Moustache gracias

13.09.2025 - 09.11.2025

Jeannine Unsen

Vernissage le 13.09.2025 à 11:30

Nei Liicht

De lombre à la lumière dorée

Avec Moustache gracias, Jeannine Unsen rompt un silence. Elle donne corps et voix à un moment charnière de la vie des femmes rarement mis en images: la périménopause. Cette période de transition hormonale avant la ménopause est marquée par des cycles irréguliers, des symptômes physiques et émotionnels variables, pouvant durer jusqu’à dix ans… Inspirée par les enseignements de la Red School, l’artiste visuelle traduit les cinq étapes de cette traversée en un parcours sensible fait de textures, de couleurs, de sons et de gestes, un chemin entre expérience intime et partage collectif. 

Dès l’entrée, une silhouette majestueuse se dresse dans un paysage nocturne, drapée de lumière. Gardienne des forces anciennes, elle n’impose rien mais veille, invitant chacun·e à franchir le seuil. Sur le mur, une phrase résonne : « En l’absence d’amour et d’appartenance, il y a toujours souffrance. » Jeannine Unsen invite à un voyage engagé, qui revisite des savoirs oubliés et appelle à retrouver une énergie féminine universelle, précieuse et créatrice.

Avant d’entrer dans la première salle d’exposition, une bibliothèque nomade présente les ouvrages qui ont nourri les recherches de l’artiste. Ces références, enrichies par des suggestions venues des femmes associées au projet, offrent un point d’ancrage, une carte vivante pour s’informer et échanger.

La première salle, Trahison, frappe comme une secousse. Une photographie monumentale aspire le regard : un corps retenu par un long tissu vacille entre entrave et libération. Les murs bordeaux, profonds et denses, reflètent le vertige des débuts de la périménopause, ce moment où le corps en mutation impose sa vérité, tandis que la société reste muette ou maladroite.

Puis vient Abandon. La lumière se tamise, les sons se déposent comme un souffle. L’espace se resserre en un cocon de douceur : un temps de retrait, d’écoute, d’immobilité fertile avant la renaissance. Dans cette grotte protectrice, le loup, animal totem de la phase, veille en tant que symbole d’une force intérieure qui se tient dans le calme.

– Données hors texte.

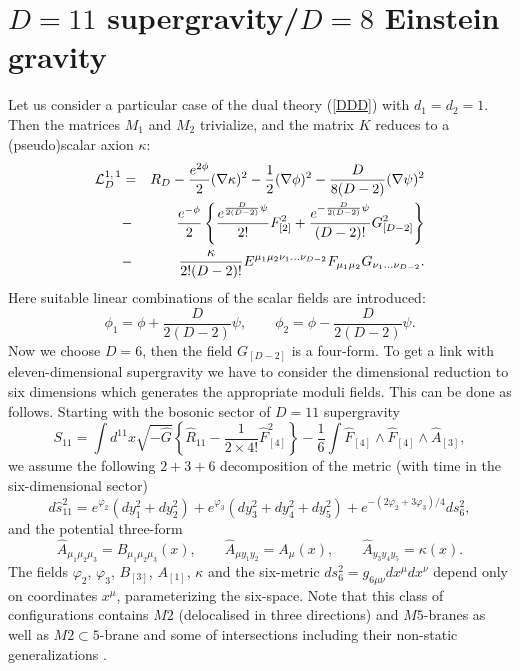 \documentclass[a4paper,12pt]{article}
\begin{document}
\section{$D=11$ supergravity/$D=8$ Einstein gravity}
Let us consider a particular case of the dual theory (\ref{DDD})
with $d_1=d_2=1$. Then the matrices $M_1$ and $M_2$ trivialize,
and the matrix $K$ reduces to a (pseudo)scalar axion $\kappa$:
\begin{eqnarray}\label{D11}
{\cal L}_{D}^{1,\,1} &=& R_{D} - \frac{e^{2\phi}}2
(\nabla\kappa)^2 - \frac12 (\nabla\phi)^2 -
\frac{D}{8(D-2)}(\nabla\psi)^2 \nonumber\\
&-& \frac{e^{-\phi}}2 \left\{
\frac{e^{\frac{D}{2(D-2)}\psi}}{2!}F_{[2]}^2 +
\frac{e^{-\frac{D}{2(D-2)}\psi}}{(D-2)!} G_{[D-2]}^2 \right\}
\nonumber\\
&-& \frac{\kappa}{2!(D-2)!} E^{\mu_1\mu_2\nu_1...\nu_{D-2}}
F_{\mu_1\mu_2} G_{\nu_1...\nu_{D-2}}.
\end{eqnarray}
Here suitable linear combinations of the scalar fields are
introduced:
\begin{equation}\label{p1}
\phi_1 = \phi + \frac{D}{2(D-2)}\psi, \qquad \phi_2 = \phi -
\frac{D}{2(D-2)}\psi.
\end{equation}
Now we choose $D=6$, then the field $G_{[D-2]}$ is a four-form.
To get a link with eleven-dimensional supergravity we have to
consider the dimensional reduction to six dimensions which
generates the appropriate moduli fields. This can be done as
follows. Starting with the bosonic sector of $D=11$ supergravity
\begin{equation}\label{11d}
S_{11} = \int d^{11} x \sqrt{-\hat G} \left\{ \hat R_{11} -
\frac1{2\times 4!} \hat F_{[4]}^2 \right\} - \frac16 \int \hat
F_{[4]} \wedge \hat F_{[4]} \wedge \hat A_{[3]},
\end{equation}
we assume the following $2+3+6$ decomposition of the metric
(with time in the six-dimensional sector)
\begin{equation}\label{ANZ}
d \hat s_{11}^2 = e^{\varphi_2}(dy_1^2+dy_2^2) + e^{\varphi_3}
(dy_3^2+dy_4^2+dy_5^2) + e^{-(2\varphi_2+3\varphi_3)/4} ds^2_{6},
\end{equation}
and  the potential three-form
\begin{equation}
\hat A_{\mu_1\mu_2\mu_3} = B_{\mu_1\mu_2\mu_3}(x), \qquad \hat
A_{\mu y_1 y_2} = A_{\mu}(x), \qquad \hat A_{y_3y_4y_5} =
\kappa(x).
\end{equation}
The fields $\varphi_2$, $\varphi_3$, $B_{[3]}$, $A_{[1]}$,
$\kappa$ and the six-metric $ds^2_{6}=g_{6\mu\nu}dx^\mu dx^\nu$
depend only on coordinates $x^{\mu}$, parameterizing the
six-space. Note that this class of configurations contains $M2$
(delocalised in three directions) and $M5$-branes as well as
$M2\subset 5$-brane \cite{Lam96,Pa96} and some of intersections
\cite{Co96a,Co96b,Co97} including their non-static
generalizations \cite{ChGaSh00}.
\end{document}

Un éclat soudain introduit Révélation. Des assiettes accrochées, témoins des gestes domestiques, se métamorphosent en miroirs de mémoire. Une procession de gardiennes voilées, vêtues de couleurs vibrantes, évoque les savoirs anciens et les transmissions omises. « Ce dont nous avons besoin, » dit l’artiste, « était déjà là, inscrit dans nos veines. Il suffit de se souvenir. » Le corps est prêt à refaire entrer la lumière, tout en douceur, il réapprend à recevoir.

Présence installe un temps suspendu. Sur les murs, des questions brodées en nuances charnelles de rouge et de rose se détachent sous une lumière dorée. « Est-ce que ta vie t’a apporté de la joie ? Est-ce qu’elle a apporté de la joie aux autres ? ». Assis·e face à ces mots, chacun·e se laisse traverser par leur résonance, dans un espace propice à la clarté et au recentrage. L’aigle, animal totem de cette phase, plane en silence, porteur d’une vision élargie, dégagée des contraintes.

Enfin vient Émergence. Au mur apparaissent des femmes de tous âges, formant une tribu qui évolue à travers des gestes lents d’incantation, leurs jupes longues balayant l’herbe des champs. Fortes d’une énergie retrouvée, d’un feu brûlant, elles avancent dans une chorégraphie instinctive où le rythme n’est plus imposé mais choisi. Ici, les comadres — ces alliées, ces sœurs de passage — reprennent leur place, rappelant que les transformations individuelles trouvent toujours écho dans le collectif.

Cet état d’esprit a nourri Jeannine Unsen dès les prémices de son exposition. Entourée et soutenue par un cercle de femmes à travers les différentes phases de conception – chercheuses, praticiennes, chorégraphes, complices de pensée – elle transforme ce qui, souvent, se vit dans l’isolement en une force partagée qui rayonne de façon polyphonique dans chaque espace de l’exposition.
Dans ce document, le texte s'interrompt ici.